Start of Task material

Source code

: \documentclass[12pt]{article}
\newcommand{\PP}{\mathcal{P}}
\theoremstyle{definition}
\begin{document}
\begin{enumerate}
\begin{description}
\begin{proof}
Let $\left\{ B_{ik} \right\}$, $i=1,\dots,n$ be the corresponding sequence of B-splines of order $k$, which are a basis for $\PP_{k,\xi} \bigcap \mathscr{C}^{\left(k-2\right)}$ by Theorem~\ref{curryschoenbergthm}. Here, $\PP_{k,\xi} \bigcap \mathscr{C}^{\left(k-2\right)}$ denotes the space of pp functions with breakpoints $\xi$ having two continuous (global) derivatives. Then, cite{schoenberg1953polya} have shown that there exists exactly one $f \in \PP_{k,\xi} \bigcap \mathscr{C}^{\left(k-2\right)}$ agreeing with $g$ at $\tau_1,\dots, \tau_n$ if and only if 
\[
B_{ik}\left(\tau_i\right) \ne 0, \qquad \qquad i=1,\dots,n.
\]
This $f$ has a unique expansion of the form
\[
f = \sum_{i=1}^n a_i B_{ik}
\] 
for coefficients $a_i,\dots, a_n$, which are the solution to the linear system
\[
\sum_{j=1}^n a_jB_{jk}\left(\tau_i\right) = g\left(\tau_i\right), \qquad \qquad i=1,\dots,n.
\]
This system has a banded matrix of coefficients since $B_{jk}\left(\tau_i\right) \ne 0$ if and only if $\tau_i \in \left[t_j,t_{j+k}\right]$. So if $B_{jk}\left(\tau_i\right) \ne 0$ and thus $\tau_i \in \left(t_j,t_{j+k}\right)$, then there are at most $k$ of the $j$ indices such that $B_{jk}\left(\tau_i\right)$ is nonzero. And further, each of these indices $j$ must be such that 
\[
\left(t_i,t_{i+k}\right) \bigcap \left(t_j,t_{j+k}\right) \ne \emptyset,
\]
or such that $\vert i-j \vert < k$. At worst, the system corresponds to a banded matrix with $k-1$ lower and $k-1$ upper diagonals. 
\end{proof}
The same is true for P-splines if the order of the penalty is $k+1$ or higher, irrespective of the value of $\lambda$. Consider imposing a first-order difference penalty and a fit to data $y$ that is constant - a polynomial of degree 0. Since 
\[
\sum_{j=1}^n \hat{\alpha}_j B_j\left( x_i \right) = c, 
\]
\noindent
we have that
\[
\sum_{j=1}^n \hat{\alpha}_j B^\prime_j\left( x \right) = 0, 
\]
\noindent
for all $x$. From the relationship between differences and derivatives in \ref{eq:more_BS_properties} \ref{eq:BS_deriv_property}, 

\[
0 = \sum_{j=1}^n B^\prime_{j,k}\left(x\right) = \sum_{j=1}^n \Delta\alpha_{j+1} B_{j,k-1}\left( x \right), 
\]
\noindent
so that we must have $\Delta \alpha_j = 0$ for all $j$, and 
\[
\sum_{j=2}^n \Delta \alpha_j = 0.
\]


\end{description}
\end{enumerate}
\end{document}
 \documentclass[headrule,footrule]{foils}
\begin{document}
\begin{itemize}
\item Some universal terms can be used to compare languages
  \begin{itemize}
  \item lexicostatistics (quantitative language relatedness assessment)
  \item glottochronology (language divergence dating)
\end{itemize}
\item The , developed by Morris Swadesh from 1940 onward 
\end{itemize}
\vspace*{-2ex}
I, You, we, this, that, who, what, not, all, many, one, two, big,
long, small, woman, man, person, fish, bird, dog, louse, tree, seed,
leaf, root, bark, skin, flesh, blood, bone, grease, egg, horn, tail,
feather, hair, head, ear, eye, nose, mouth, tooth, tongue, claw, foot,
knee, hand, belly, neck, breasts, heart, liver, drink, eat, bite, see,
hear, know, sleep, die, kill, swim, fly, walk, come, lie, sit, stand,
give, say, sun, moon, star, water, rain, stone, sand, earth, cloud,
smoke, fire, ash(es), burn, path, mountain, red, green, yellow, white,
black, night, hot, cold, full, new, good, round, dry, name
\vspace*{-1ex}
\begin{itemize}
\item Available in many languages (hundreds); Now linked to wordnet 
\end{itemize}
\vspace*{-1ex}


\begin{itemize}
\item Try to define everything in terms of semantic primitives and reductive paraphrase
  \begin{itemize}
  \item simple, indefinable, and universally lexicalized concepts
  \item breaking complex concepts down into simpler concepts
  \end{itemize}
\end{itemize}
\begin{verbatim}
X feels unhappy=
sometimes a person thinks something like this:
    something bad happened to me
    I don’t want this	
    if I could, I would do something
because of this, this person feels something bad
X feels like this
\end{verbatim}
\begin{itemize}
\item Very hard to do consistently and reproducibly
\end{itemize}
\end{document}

End of Task material

[To do] From the records, copy out each line that includes the string "something".

[Answer space]
sometimes a person thinks something like this:
    something bad happened to me
    if I could, I would do something
because of this, this person feels something bad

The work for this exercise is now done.